ちなみにこちらの世界に農耕技術が発達すれば、食生活の改善が大幅に進み生活水準は一気に上がるだろう。僕の世界で米やその他作物の種子は稀少ではないが、重要度を比べるとトントンだろう。
「ま、ちょうどいいんじゃないか?」
「ではアキラ君、後は頼む。さっき言った褒美の件だが」
「別にいらないって」
「先払いとして既に用意してある。大臣」
「ハッ」
大臣が黒い布に包まれた何やら長い…つうか結構でかい得物を両手に持っている。
「ダービー様と一緒に蔵にしまって置いた物ですじゃ。

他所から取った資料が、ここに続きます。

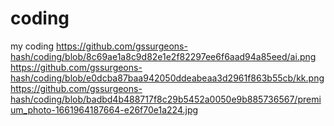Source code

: # coding
my coding 
https://github.com/gssurgeons-hash/coding/blob/8c69ae1a8c9d82e1e2f82297ee6f6aad94a85eed/ai.png
https://github.com/gssurgeons-hash/coding/blob/e0dcba87baa942050ddeabeaa3d2961f863b55cb/kk.png
https://github.com/gssurgeons-hash/coding/blob/badbd4b488717f8c29b5452a0050e9b885736567/premium_photo-1661964187664-e26f70e1a224.jpg
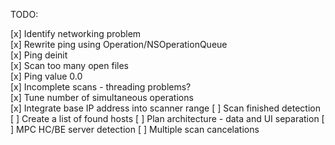 TODO:

[x] Identify networking problem    
[x] Rewrite ping using Operation/NSOperationQueue   
[x] Ping deinit   
[x] Scan too many open files    
[x] Ping value 0.0  
[x] Incomplete scans - threading problems?   
[x] Tune number of simultaneous operations     
[x] Integrate base IP address into scanner range
[ ] Scan finished detection  
[ ] Create a list of found hosts 
[ ] Plan architecture - data and UI separation
[ ] MPC HC/BE server detection
[ ] Multiple scan cancelations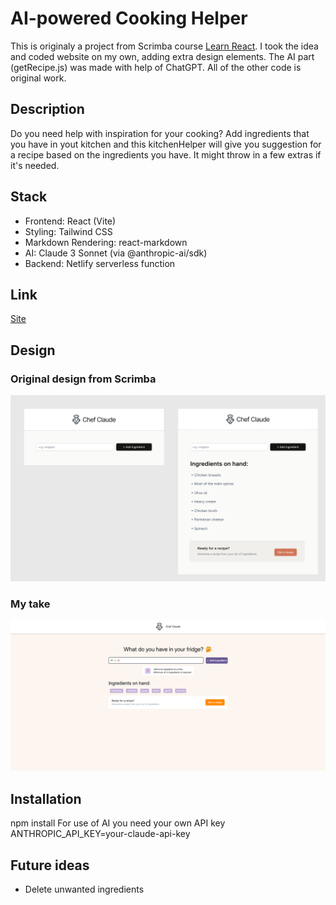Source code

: # AI-powered Cooking Helper

This is originaly a project from Scrimba course [Learn React](https://scrimba.com/learn-react-c0e). I took the idea and coded website on my own, adding extra design elements. The AI part (getRecipe.js) was made with help of ChatGPT. All of the other code is original work.

## Description
Do you need help with inspiration for your cooking? Add ingredients that you have in yout kitchen and this kitchenHelper will give you suggestion for a recipe based on the ingredients you have. It might throw in a few extras if it's needed. 

## Stack
- Frontend: React (Vite)
- Styling: Tailwind CSS
- Markdown Rendering: react-markdown
- AI: Claude 3 Sonnet (via @anthropic-ai/sdk)
- Backend: Netlify serverless function

## Link
[Site](https://cookinghelper13.netlify.app/)

## Design
### Original design from Scrimba
![Figma design of Chef Claud webside](src/assets/Design.png)

### My take
![Print screen of website Chef Claude](src/assets/cookingHelper.png)

## Installation
npm install
For use of AI you need your own API key
ANTHROPIC_API_KEY=your-claude-api-key

## Future ideas
- Delete unwanted ingredients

グレン君のフレイム・タンを見てようやく思い出しました」
国王が布を取ると、無骨な大剣が現れた。両刃の、柄拵えもない、ぱっと見ただの古い鉄の大剣だ。
「これは…」
ダービーが絶句する。
「やはりダービー君はわかるようだな。機械神が神器にして最上位種のオリハルコン製の武器、『無銘の大剣』だ」
………この国、なんでそんなチート品がほいほい出てくんだ。
機械神に関しては、本来の意味とは違いますが近い意味のモノを考えています。あと、大剣の名前は魔導書「無銘祭祀書」と、デモンベインのネームレス・ワンをもじりました。あの最強っぷりが好きだったりします。リベル・レギスも好きなんですが。マスターテリオンかっこいいです。